Checklist para o dono de restaurante
| Critério | O que avaliar | Armadilha comum |
|---|---|---|
| Comissão efetiva | Some comissão + taxa de pagamento + embalagem + antecipação | Olhar só o percentual de comissão nominal |
| Cobertura e tráfego | O app tem volume relevante na sua região? | Assinar marketplace com pouco tráfego local |
| Retenção de dados | Você fica com nome, telefone e histórico do cliente? | Depender 100% do marketplace para recompra |
| Canal próprio | Você tem cardápio digital + WhatsApp automatizado? | Achar que canal próprio é "coisa de rede grande" |
| Margem líquida | Calcule o lucro real por pedido em cada canal | Focar em faturamento bruto, não em lucro |
O modelo de dois canais na prática
O erro mais comum de donos de restaurante é tratar a escolha como binária: ou marketplace, ou canal próprio. A estratégia mais eficiente em 2026 combina os dois:
- Marketplace para aquisição: novos clientes descobrem o restaurante pelo app de maior tráfego.
- Canal próprio para recorrência: clientes que já compraram são direcionados para o WhatsApp com incentivos (desconto na próxima compra, programa de fidelidade, atendimento prioritário).

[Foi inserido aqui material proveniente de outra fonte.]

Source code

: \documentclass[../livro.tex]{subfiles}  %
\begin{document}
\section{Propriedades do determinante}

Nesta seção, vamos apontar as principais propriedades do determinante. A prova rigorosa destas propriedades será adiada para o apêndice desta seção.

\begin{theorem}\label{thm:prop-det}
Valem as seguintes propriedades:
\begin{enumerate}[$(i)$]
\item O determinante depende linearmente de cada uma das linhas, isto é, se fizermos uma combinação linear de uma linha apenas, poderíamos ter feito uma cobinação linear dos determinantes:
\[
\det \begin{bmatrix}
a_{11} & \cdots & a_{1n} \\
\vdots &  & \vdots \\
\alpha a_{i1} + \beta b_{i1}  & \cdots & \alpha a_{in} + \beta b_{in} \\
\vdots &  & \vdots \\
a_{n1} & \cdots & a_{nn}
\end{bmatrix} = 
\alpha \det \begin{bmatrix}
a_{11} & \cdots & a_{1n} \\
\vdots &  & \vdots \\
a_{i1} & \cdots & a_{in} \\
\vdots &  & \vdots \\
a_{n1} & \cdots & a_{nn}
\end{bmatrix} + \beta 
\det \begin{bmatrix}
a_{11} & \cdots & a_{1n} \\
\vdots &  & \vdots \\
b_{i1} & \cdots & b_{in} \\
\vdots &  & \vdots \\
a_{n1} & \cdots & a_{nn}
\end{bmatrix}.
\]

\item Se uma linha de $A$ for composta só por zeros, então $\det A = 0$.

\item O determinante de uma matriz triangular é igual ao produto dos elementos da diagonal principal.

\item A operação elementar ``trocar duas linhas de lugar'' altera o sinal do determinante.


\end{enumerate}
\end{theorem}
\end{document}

Soluções de cardápio digital integrado ao WhatsApp, como a Menuzap, tornam essa transição simples. O restaurante cadastra o cardápio uma vez, gera um link compartilhável e começa a receber pedidos sem comissão. A recomendação para 2026 é estabelecer qual percentual dos pedidos recorrentes o restaurante quer mover para o canal próprio nos próximos 90 dias e acompanhar a evolução da margem canal a canal.
Resumo prático: qual canal priorizar por perfil
| Perfil | Canal principal recomendado | Canal complementar |
|---|---|---|
| Consumidor em capital | Marketplace líder | Canal direto do restaurante favorito |
| Consumidor no interior | App regional + WhatsApp do restaurante | Marketplace líder como backup |
| Restaurante iniciante | Marketplace (aquisição de base) | Cardápio digital no WhatsApp desde o dia 1 |
| Restaurante com base fiel | Canal próprio via WhatsApp (margem) | Marketplace apenas para novos clientes |
| Dark kitchen / alto volume | Dois canais simultâneos | Monitorar margem por canal mensalmente |
A escolha do app de delivery certo não é sobre encontrar "o melhor do Brasil". É sobre encontrar a combinação certa para o seu perfil, sua cidade e sua operação. Evitar os três erros deste artigo já coloca você, consumidor ou restaurante, à frente da maioria.